Sometimes kids just don’t like school. And when a student has been diagnosed with autism, ADHD, and depression, it can often be an impossible task for parents to get their child to even attend school, let alone be engaged in the classroom. This was the situation confronting Karen and Jeff Swoffer as their son, Austin, demonstrated frequent anger and, at times, violent outbursts. The situation was dire.

“He was in and out of placements, and we had joint guardianship with the state of Maryland for a period of time,” Karen explained.

An Epiphany at the High Road School of Cecil County

Karen and Jeff enrolled Austin, now a 10th grader, at the High Road School of Cecil County two years ago. When he arrived, he struggled academically and was disinterested in attending school. Austin had struggled with traditional classroom learning, which resulted in poor grades, frequent absences, and an uncertain future.
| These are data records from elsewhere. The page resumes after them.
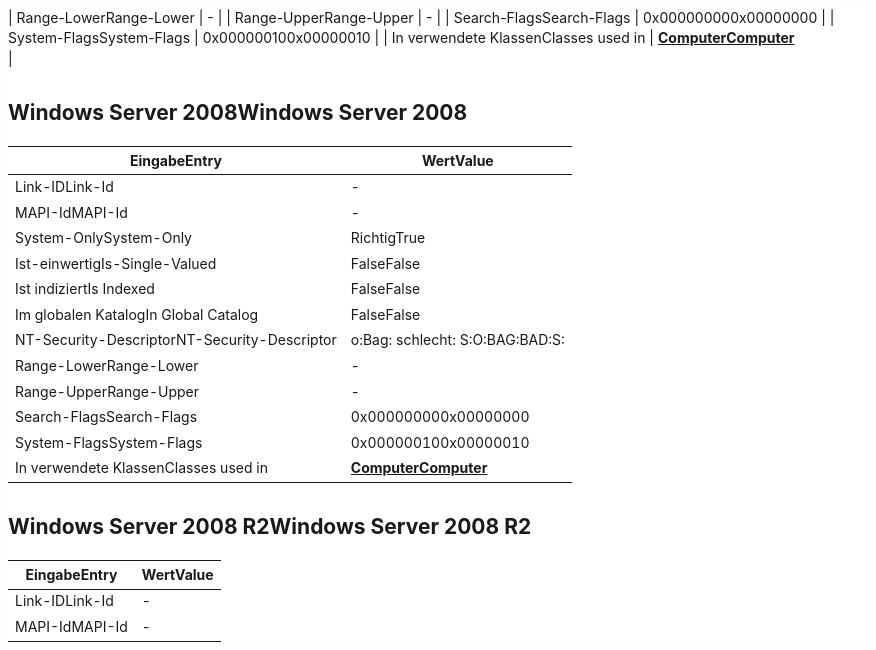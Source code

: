 | <span data-ttu-id="1824e-190">Range-Lower</span><span class="sxs-lookup"><span data-stu-id="1824e-190">Range-Lower</span></span>            | \-                                        |
| <span data-ttu-id="1824e-191">Range-Upper</span><span class="sxs-lookup"><span data-stu-id="1824e-191">Range-Upper</span></span>            | \-                                        |
| <span data-ttu-id="1824e-192">Search-Flags</span><span class="sxs-lookup"><span data-stu-id="1824e-192">Search-Flags</span></span>           | <span data-ttu-id="1824e-193">0x00000000</span><span class="sxs-lookup"><span data-stu-id="1824e-193">0x00000000</span></span>                                |
| <span data-ttu-id="1824e-194">System-Flags</span><span class="sxs-lookup"><span data-stu-id="1824e-194">System-Flags</span></span>           | <span data-ttu-id="1824e-195">0x00000010</span><span class="sxs-lookup"><span data-stu-id="1824e-195">0x00000010</span></span>                                |
| <span data-ttu-id="1824e-196">In verwendete Klassen</span><span class="sxs-lookup"><span data-stu-id="1824e-196">Classes used in</span></span>        | [<span data-ttu-id="1824e-197">**Computer**</span><span class="sxs-lookup"><span data-stu-id="1824e-197">**Computer**</span></span>](c-computer.md)<br/> |



## <a name="windows-server-2008"></a><span data-ttu-id="1824e-198">Windows Server 2008</span><span class="sxs-lookup"><span data-stu-id="1824e-198">Windows Server 2008</span></span>



| <span data-ttu-id="1824e-199">Eingabe</span><span class="sxs-lookup"><span data-stu-id="1824e-199">Entry</span></span> | <span data-ttu-id="1824e-200">Wert</span><span class="sxs-lookup"><span data-stu-id="1824e-200">Value</span></span> |
|------------------------|-------------------------------------------|
| <span data-ttu-id="1824e-201">Link-ID</span><span class="sxs-lookup"><span data-stu-id="1824e-201">Link-Id</span></span>                | \-                                        |
| <span data-ttu-id="1824e-202">MAPI-Id</span><span class="sxs-lookup"><span data-stu-id="1824e-202">MAPI-Id</span></span>                | \-                                        |
| <span data-ttu-id="1824e-203">System-Only</span><span class="sxs-lookup"><span data-stu-id="1824e-203">System-Only</span></span>            | <span data-ttu-id="1824e-204">Richtig</span><span class="sxs-lookup"><span data-stu-id="1824e-204">True</span></span>                                      |
| <span data-ttu-id="1824e-205">Ist-einwertig</span><span class="sxs-lookup"><span data-stu-id="1824e-205">Is-Single-Valued</span></span>       | <span data-ttu-id="1824e-206">False</span><span class="sxs-lookup"><span data-stu-id="1824e-206">False</span></span>                                     |
| <span data-ttu-id="1824e-207">Ist indiziert</span><span class="sxs-lookup"><span data-stu-id="1824e-207">Is Indexed</span></span>             | <span data-ttu-id="1824e-208">False</span><span class="sxs-lookup"><span data-stu-id="1824e-208">False</span></span>                                     |
| <span data-ttu-id="1824e-209">Im globalen Katalog</span><span class="sxs-lookup"><span data-stu-id="1824e-209">In Global Catalog</span></span>      | <span data-ttu-id="1824e-210">False</span><span class="sxs-lookup"><span data-stu-id="1824e-210">False</span></span>                                     |
| <span data-ttu-id="1824e-211">NT-Security-Descriptor</span><span class="sxs-lookup"><span data-stu-id="1824e-211">NT-Security-Descriptor</span></span> | <span data-ttu-id="1824e-212">o:Bag: schlecht: S:</span><span class="sxs-lookup"><span data-stu-id="1824e-212">O:BAG:BAD:S:</span></span>                              |
| <span data-ttu-id="1824e-213">Range-Lower</span><span class="sxs-lookup"><span data-stu-id="1824e-213">Range-Lower</span></span>            | \-                                        |
| <span data-ttu-id="1824e-214">Range-Upper</span><span class="sxs-lookup"><span data-stu-id="1824e-214">Range-Upper</span></span>            | \-                                        |
| <span data-ttu-id="1824e-215">Search-Flags</span><span class="sxs-lookup"><span data-stu-id="1824e-215">Search-Flags</span></span>           | <span data-ttu-id="1824e-216">0x00000000</span><span class="sxs-lookup"><span data-stu-id="1824e-216">0x00000000</span></span>                                |
| <span data-ttu-id="1824e-217">System-Flags</span><span class="sxs-lookup"><span data-stu-id="1824e-217">System-Flags</span></span>           | <span data-ttu-id="1824e-218">0x00000010</span><span class="sxs-lookup"><span data-stu-id="1824e-218">0x00000010</span></span>                                |
| <span data-ttu-id="1824e-219">In verwendete Klassen</span><span class="sxs-lookup"><span data-stu-id="1824e-219">Classes used in</span></span>        | [<span data-ttu-id="1824e-220">**Computer**</span><span class="sxs-lookup"><span data-stu-id="1824e-220">**Computer**</span></span>](c-computer.md)<br/> |



## <a name="windows-server-2008-r2"></a><span data-ttu-id="1824e-221">Windows Server 2008 R2</span><span class="sxs-lookup"><span data-stu-id="1824e-221">Windows Server 2008 R2</span></span>



| <span data-ttu-id="1824e-222">Eingabe</span><span class="sxs-lookup"><span data-stu-id="1824e-222">Entry</span></span> | <span data-ttu-id="1824e-223">Wert</span><span class="sxs-lookup"><span data-stu-id="1824e-223">Value</span></span> |
|------------------------|-------------------------------------------|
| <span data-ttu-id="1824e-224">Link-ID</span><span class="sxs-lookup"><span data-stu-id="1824e-224">Link-Id</span></span>                | \-                                        |
| <span data-ttu-id="1824e-225">MAPI-Id</span><span class="sxs-lookup"><span data-stu-id="1824e-225">MAPI-Id</span></span>                | \-                                        |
He needed something different—something to capture his interest and unlock his learning potential.

It all changed when Austin was moved to the school’s Applied Trades Academy classroom, a unique setting that offers hands-on programs rather than traditional classroom learning. It was in this classroom that things began to click for Austin. In the Applied Trades Academy classroom, he learned culinary skills, studied horticulture, and most importantly, realized that he loved learning with his hands and that he possessed an innate curiosity about machinery and technology.

The programs within the Applied Trades Academy classroom aligned closely with Austin’s hands-on learning style, and he quickly showed some real talent for both fixing tractors and coding. These skills emerged from his natural problem-solving abilities and an eagerness to tinker with machinery and technology.
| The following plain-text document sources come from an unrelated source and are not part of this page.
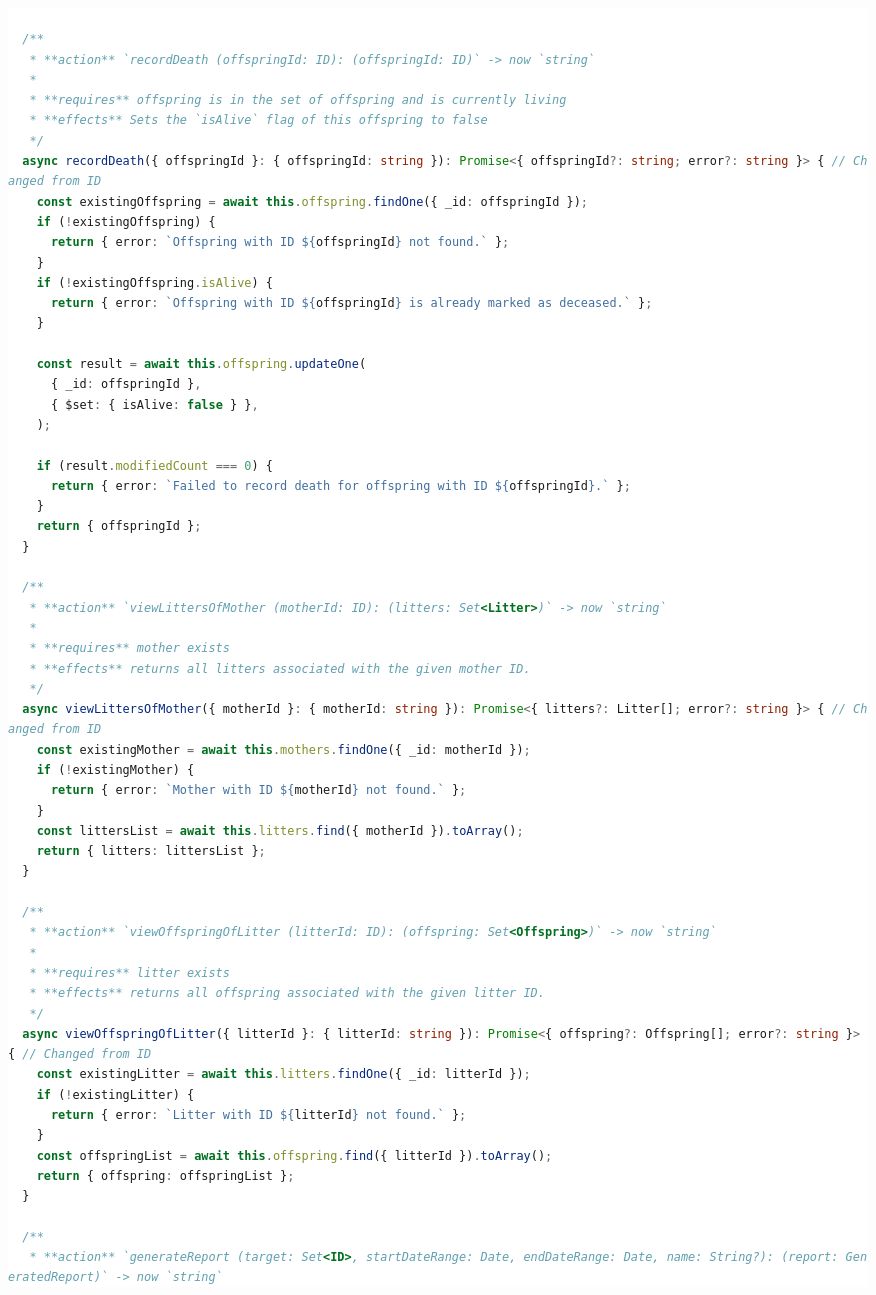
 ```typescript

  /**
   * **action** `recordDeath (offspringId: ID): (offspringId: ID)` -> now `string`
   *
   * **requires** offspring is in the set of offspring and is currently living
   * **effects** Sets the `isAlive` flag of this offspring to false
   */
  async recordDeath({ offspringId }: { offspringId: string }): Promise<{ offspringId?: string; error?: string }> { // Changed from ID
    const existingOffspring = await this.offspring.findOne({ _id: offspringId });
    if (!existingOffspring) {
      return { error: `Offspring with ID ${offspringId} not found.` };
    }
    if (!existingOffspring.isAlive) {
      return { error: `Offspring with ID ${offspringId} is already marked as deceased.` };
    }

    const result = await this.offspring.updateOne(
      { _id: offspringId },
      { $set: { isAlive: false } },
    );

    if (result.modifiedCount === 0) {
      return { error: `Failed to record death for offspring with ID ${offspringId}.` };
    }
    return { offspringId };
  }

  /**
   * **action** `viewLittersOfMother (motherId: ID): (litters: Set<Litter>)` -> now `string`
   *
   * **requires** mother exists
   * **effects** returns all litters associated with the given mother ID.
   */
  async viewLittersOfMother({ motherId }: { motherId: string }): Promise<{ litters?: Litter[]; error?: string }> { // Changed from ID
    const existingMother = await this.mothers.findOne({ _id: motherId });
    if (!existingMother) {
      return { error: `Mother with ID ${motherId} not found.` };
    }
    const littersList = await this.litters.find({ motherId }).toArray();
    return { litters: littersList };
  }

  /**
   * **action** `viewOffspringOfLitter (litterId: ID): (offspring: Set<Offspring>)` -> now `string`
   *
   * **requires** litter exists
   * **effects** returns all offspring associated with the given litter ID.
   */
  async viewOffspringOfLitter({ litterId }: { litterId: string }): Promise<{ offspring?: Offspring[]; error?: string }> { // Changed from ID
    const existingLitter = await this.litters.findOne({ _id: litterId });
    if (!existingLitter) {
      return { error: `Litter with ID ${litterId} not found.` };
    }
    const offspringList = await this.offspring.find({ litterId }).toArray();
    return { offspring: offspringList };
  }

  /**
   * **action** `generateReport (target: Set<ID>, startDateRange: Date, endDateRange: Date, name: String?): (report: GeneratedReport)` -> now `string`
```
Positive Changes for Austin

Along with discovering his passions and talents, Austin’s behavior has improved with help from the staff at HRS of Cecil County, who helped him control his impulses by using coping mechanisms and simply listening to his concerns.

And though Austin may not love going to school, his parents say he is willing to go and to put in the necessary work—a huge shift from a couple of years ago. “In the past, we could not get him to go or do the assigned work,” his parents said. “But he has benefited from smaller class sizes and by being around others with similar issues.”
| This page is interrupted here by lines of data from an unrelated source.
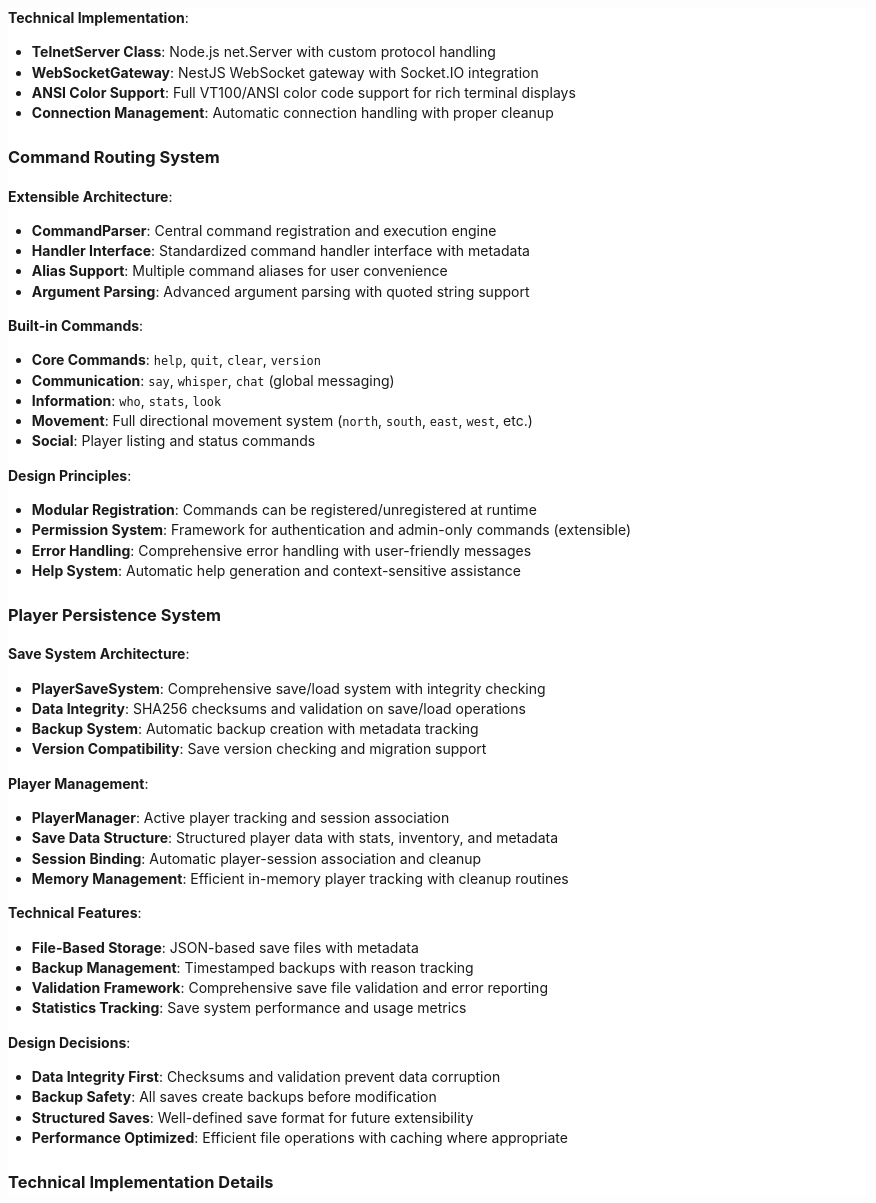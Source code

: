 **Technical Implementation**:
- **TelnetServer Class**: Node.js net.Server with custom protocol handling
- **WebSocketGateway**: NestJS WebSocket gateway with Socket.IO integration
- **ANSI Color Support**: Full VT100/ANSI color code support for rich terminal displays
- **Connection Management**: Automatic connection handling with proper cleanup

### Command Routing System

**Extensible Architecture**:
- **CommandParser**: Central command registration and execution engine
- **Handler Interface**: Standardized command handler interface with metadata
- **Alias Support**: Multiple command aliases for user convenience
- **Argument Parsing**: Advanced argument parsing with quoted string support

**Built-in Commands**:
- **Core Commands**: `help`, `quit`, `clear`, `version`
- **Communication**: `say`, `whisper`, `chat` (global messaging)
- **Information**: `who`, `stats`, `look`
- **Movement**: Full directional movement system (`north`, `south`, `east`, `west`, etc.)
- **Social**: Player listing and status commands

**Design Principles**:
- **Modular Registration**: Commands can be registered/unregistered at runtime
- **Permission System**: Framework for authentication and admin-only commands (extensible)
- **Error Handling**: Comprehensive error handling with user-friendly messages
- **Help System**: Automatic help generation and context-sensitive assistance

### Player Persistence System

**Save System Architecture**:
- **PlayerSaveSystem**: Comprehensive save/load system with integrity checking
- **Data Integrity**: SHA256 checksums and validation on save/load operations
- **Backup System**: Automatic backup creation with metadata tracking
- **Version Compatibility**: Save version checking and migration support

**Player Management**:
- **PlayerManager**: Active player tracking and session association
- **Save Data Structure**: Structured player data with stats, inventory, and metadata
- **Session Binding**: Automatic player-session association and cleanup
- **Memory Management**: Efficient in-memory player tracking with cleanup routines

**Technical Features**:
- **File-Based Storage**: JSON-based save files with metadata
- **Backup Management**: Timestamped backups with reason tracking
- **Validation Framework**: Comprehensive save file validation and error reporting
- **Statistics Tracking**: Save system performance and usage metrics

**Design Decisions**:
- **Data Integrity First**: Checksums and validation prevent data corruption
- **Backup Safety**: All saves create backups before modification
- **Structured Saves**: Well-defined save format for future extensibility
- **Performance Optimized**: Efficient file operations with caching where appropriate

### Technical Implementation Details

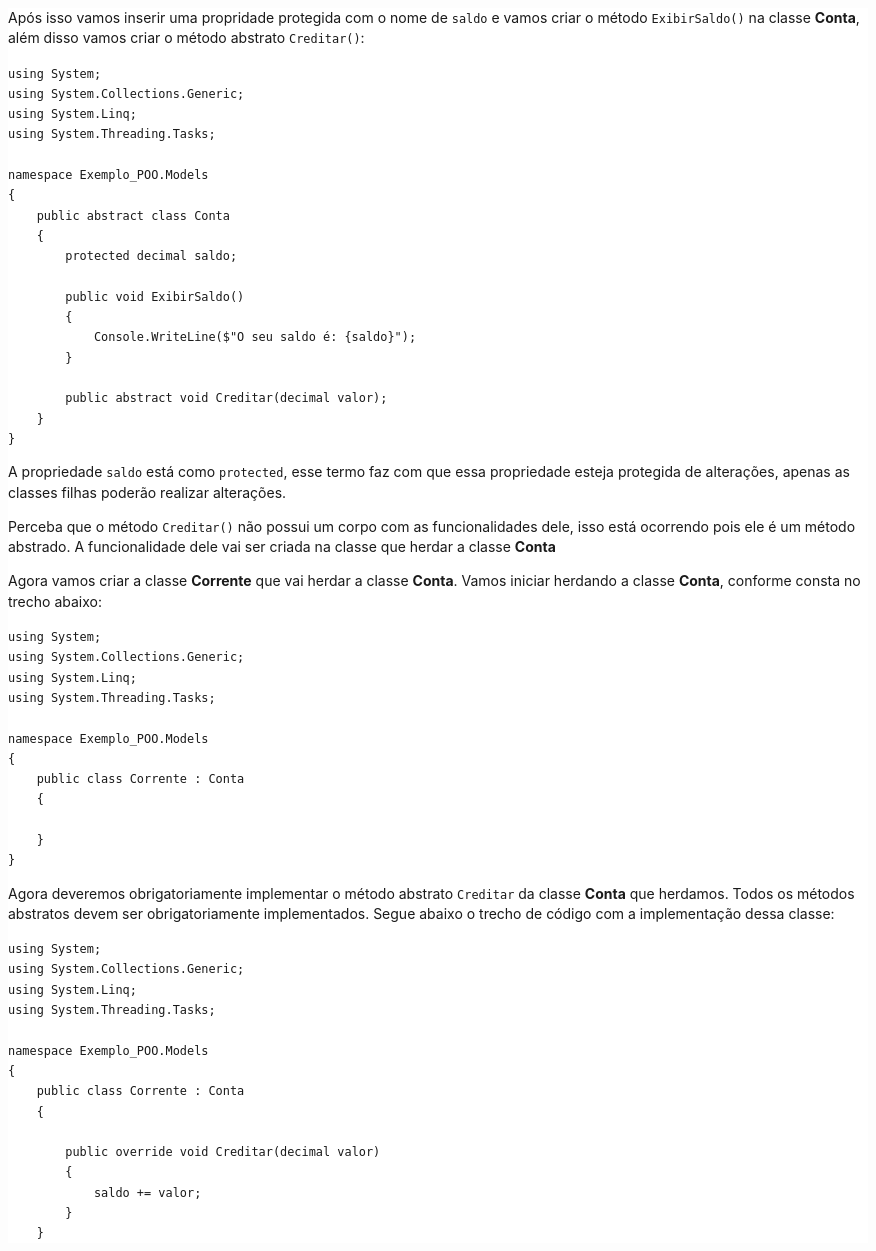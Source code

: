 Após isso vamos inserir uma propridade protegida com o nome de `saldo` e vamos criar o método `ExibirSaldo()` na classe **Conta**, além disso vamos criar o método abstrato `Creditar()`:
```
using System;
using System.Collections.Generic;
using System.Linq;
using System.Threading.Tasks;

namespace Exemplo_POO.Models
{
    public abstract class Conta
    {
        protected decimal saldo;

        public void ExibirSaldo()
        {
            Console.WriteLine($"O seu saldo é: {saldo}");
        }

        public abstract void Creditar(decimal valor);
    }
}
```
A propriedade `saldo` está como `protected`, esse termo faz com que essa propriedade esteja protegida de alterações, apenas as classes filhas poderão realizar alterações.

Perceba que o método `Creditar()` não possui um corpo com as funcionalidades dele, isso está ocorrendo pois ele é um método abstrado. A funcionalidade dele vai ser criada na classe que herdar a classe **Conta**

Agora vamos criar a classe **Corrente** que vai herdar a classe **Conta**. Vamos iniciar herdando a classe **Conta**, conforme consta no trecho abaixo:
```
using System;
using System.Collections.Generic;
using System.Linq;
using System.Threading.Tasks;

namespace Exemplo_POO.Models
{
    public class Corrente : Conta
    {
        
    }
}
```

Agora deveremos obrigatoriamente implementar o método abstrato `Creditar` da classe **Conta** que herdamos. Todos os métodos abstratos devem ser obrigatoriamente implementados. Segue abaixo o trecho de código com a implementação dessa classe:
```
using System;
using System.Collections.Generic;
using System.Linq;
using System.Threading.Tasks;

namespace Exemplo_POO.Models
{
    public class Corrente : Conta
    {

        public override void Creditar(decimal valor)
        {
            saldo += valor;
        }
    }
```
Not only is Austin more engaged with school, but he’s also made changes at home. He demonstrates more positive behaviors, he has eliminated violent outbursts, and he gets along well with everyone in his family. The Swoffers are thankful for the work that HRS of Cecil County has put in with Austin.

“The staff cares about the students, and they work hard to make sure the students are successful.”

High Road School of Cecil County

The High Road School of Cecil County is a non-public facility that services Cecil County Public Schools. The school is a Type I full day and partial day special education and related services program for students with autism, emotional disability, intellectual disability, multiple disabilities, and other health impairments in elementary school (Grades 1 through 8) and secondary school (Grades 9 through 12). The goal of the program is to return students to their home-school when possible. Otherwise, the staff work with students to achieve graduation through the school with a diploma from their local high school.